Four agencies manage much of the land: the Bureau of Land Management, the National Forest Service, the National Park Service, and the Fish and Wildlife Service. Though some land is leased for grazing, oil and gas extraction, mining, and other commercial purposes, Leshy said that’s a “relatively small percentage” of government-owned land.
The Antiquities Act has been used more than 100 times by presidents of both parties and provided initial protection for some iconic landscapes, including Arizona’s Petrified Forest, Utah’s Natural Bridges and Bryce Canyon, Wisconsin’s Mount Olympus, New Mexico’s Carlsbad Caverns, California’s Death Valley, and Glacier Bay and Denali in Alaska.
In many cases, Leshy said, local governments and citizens have supported the land’s protection, even donating their own land or raising money to purchase property in order for it to be set aside. And, Leshy said, though activists argue that state governments should take over land management, many states don’t want the additional cost, including the growing tab to fight wildfires.
“This was not only done with local consent, with local petition, but often with local money,” Leshy said. “This is an American enterprise from the grassroots up.”

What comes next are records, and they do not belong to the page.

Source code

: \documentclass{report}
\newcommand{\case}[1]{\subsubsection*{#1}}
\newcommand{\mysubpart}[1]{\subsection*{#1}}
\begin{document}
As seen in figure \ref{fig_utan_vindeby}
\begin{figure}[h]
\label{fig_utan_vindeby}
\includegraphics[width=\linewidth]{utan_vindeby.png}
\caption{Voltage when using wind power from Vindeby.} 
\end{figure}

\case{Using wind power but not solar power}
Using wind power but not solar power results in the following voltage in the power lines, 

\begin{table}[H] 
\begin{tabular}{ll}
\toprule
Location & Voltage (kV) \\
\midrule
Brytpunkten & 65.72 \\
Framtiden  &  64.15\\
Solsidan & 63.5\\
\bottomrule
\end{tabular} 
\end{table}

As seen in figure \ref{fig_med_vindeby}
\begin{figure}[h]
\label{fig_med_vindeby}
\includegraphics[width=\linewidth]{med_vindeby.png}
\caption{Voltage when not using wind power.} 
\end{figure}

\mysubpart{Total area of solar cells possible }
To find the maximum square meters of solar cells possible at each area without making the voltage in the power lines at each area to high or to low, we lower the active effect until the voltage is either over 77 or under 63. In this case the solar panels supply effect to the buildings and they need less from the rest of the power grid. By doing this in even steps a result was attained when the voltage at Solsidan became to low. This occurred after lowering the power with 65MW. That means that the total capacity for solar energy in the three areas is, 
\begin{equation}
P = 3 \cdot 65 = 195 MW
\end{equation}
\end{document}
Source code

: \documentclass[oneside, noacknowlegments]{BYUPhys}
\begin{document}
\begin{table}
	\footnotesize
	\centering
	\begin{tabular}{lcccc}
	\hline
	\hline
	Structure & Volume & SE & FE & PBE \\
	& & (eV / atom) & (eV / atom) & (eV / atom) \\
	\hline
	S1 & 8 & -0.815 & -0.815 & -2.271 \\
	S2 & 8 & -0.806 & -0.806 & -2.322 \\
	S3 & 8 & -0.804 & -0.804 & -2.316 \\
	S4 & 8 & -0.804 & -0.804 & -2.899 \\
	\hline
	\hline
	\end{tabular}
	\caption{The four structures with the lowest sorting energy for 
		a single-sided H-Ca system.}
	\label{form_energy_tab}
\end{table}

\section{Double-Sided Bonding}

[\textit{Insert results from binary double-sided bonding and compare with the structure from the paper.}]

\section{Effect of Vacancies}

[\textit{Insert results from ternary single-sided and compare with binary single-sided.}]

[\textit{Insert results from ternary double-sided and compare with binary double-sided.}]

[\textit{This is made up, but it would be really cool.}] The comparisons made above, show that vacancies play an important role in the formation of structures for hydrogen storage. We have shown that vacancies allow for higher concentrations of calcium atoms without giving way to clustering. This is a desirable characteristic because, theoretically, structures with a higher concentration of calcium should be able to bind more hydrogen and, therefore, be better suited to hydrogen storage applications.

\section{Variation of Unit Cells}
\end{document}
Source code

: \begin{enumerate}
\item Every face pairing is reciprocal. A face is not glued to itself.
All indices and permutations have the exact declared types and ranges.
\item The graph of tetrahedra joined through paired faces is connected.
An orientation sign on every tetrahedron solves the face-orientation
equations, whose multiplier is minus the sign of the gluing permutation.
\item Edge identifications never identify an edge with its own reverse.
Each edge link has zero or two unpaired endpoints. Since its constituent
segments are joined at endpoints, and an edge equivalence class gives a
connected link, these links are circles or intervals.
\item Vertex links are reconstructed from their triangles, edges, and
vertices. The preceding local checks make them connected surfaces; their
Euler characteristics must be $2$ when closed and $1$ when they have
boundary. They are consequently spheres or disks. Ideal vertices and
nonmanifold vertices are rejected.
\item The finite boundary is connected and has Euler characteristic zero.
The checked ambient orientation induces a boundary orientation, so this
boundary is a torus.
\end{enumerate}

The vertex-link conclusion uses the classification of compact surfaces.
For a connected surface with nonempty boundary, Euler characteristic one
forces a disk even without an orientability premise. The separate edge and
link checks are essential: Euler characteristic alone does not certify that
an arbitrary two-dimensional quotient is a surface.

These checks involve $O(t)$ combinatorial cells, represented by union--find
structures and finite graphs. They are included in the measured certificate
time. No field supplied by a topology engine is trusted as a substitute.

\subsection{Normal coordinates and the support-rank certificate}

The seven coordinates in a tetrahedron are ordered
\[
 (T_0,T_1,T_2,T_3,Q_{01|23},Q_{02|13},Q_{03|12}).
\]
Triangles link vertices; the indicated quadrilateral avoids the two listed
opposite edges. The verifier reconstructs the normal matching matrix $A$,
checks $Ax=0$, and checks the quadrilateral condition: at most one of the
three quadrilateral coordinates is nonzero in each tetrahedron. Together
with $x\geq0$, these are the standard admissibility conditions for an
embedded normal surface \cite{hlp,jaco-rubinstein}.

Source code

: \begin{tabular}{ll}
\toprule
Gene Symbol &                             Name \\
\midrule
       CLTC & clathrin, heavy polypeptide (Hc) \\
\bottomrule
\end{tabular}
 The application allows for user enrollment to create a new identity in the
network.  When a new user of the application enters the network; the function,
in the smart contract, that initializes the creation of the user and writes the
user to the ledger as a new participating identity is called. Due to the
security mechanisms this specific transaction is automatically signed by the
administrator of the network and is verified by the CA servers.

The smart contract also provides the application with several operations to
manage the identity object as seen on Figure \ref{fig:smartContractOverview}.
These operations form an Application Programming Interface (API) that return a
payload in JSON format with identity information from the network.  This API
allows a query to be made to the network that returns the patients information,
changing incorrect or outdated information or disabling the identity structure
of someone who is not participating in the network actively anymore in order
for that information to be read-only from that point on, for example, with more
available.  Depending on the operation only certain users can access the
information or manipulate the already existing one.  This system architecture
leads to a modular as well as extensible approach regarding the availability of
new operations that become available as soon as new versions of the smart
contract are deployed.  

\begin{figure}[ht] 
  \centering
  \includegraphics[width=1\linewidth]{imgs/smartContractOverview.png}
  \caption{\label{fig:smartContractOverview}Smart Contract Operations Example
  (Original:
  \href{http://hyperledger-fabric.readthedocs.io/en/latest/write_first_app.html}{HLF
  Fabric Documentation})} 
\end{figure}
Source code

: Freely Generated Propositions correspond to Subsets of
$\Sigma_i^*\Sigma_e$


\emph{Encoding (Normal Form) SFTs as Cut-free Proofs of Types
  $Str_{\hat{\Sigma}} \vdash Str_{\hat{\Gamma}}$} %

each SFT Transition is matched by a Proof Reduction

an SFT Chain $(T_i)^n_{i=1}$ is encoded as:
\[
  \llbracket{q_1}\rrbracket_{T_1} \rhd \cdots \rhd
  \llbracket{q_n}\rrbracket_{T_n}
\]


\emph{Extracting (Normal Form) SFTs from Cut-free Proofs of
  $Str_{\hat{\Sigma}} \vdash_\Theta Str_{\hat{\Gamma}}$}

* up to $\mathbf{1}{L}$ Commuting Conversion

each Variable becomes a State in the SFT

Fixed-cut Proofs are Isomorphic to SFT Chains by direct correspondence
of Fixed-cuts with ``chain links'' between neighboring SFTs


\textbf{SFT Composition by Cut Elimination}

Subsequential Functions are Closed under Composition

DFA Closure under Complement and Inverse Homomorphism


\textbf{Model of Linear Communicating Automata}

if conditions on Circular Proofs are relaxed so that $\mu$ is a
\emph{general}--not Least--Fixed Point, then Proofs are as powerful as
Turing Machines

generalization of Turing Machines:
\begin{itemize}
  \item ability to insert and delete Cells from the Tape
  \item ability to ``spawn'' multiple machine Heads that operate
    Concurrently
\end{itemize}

“There is nothing in the Constitution that says we have to keep these places, so it’s up to every generation of Americans to decide whether they want to keep them or not, and how they want them to be managed.”
John Leshy
Lazarus also discussed the lawsuits by environmental activists that Trump’s actions have prompted. Each side has good arguments, he said, but none that are clear winners. Some critics have argued that the law’s language appears to give the president power to establish but not shrink or abolish monuments. Lazarus said that reading would run afoul of a basic understanding of how presidential power works. It should also give people pause to think about a decision that winds up giving a president power to do things that future presidents can’t undo.
Lazarus and Tempest Williams agreed with Leshy’s assertion that the issue is ultimately a political one and that its resolution lies in the hands of voters and of citizens who decide to get involved and run for office.
Tempest Williams said one measure of the success of federal land management — and of how badly people desire the respite that the lands provide — is how crowded the parks are. When she heard of Trump’s action to shrink the two monuments, Tempest Williams said, she was angry and consulted tribal leaders who have a role managing Bears Ears. They told her that the need now isn’t for anger, but rather to gain a deep understanding of what is driving the dispute.
“I feel devastated, heartbroken, furious, and energized,” Tempest Williams said.
Leshy said the management of public lands for public good is one policy that he thinks the federal government has gotten right, allowing Americans living now to bequeath spectacular, unspoiled landscapes to future generations. He quoted libertarian activists who oppose federal management of the areas, saying they are “political lands,” a characterization with which Leshy agreed.
“It’s a priceless legacy, really, to hand down to succeeding generations. … It’s the best example of government long-term thinking I know of,” Leshy said. “Here’s a political success story, and frankly, in this very sour, cynical time we live in, I think it’s a success story worth savoring. We don’t normally think about the government doing something wonderfully visionary and successful, and this is one to treasure and savor and acknowledge.”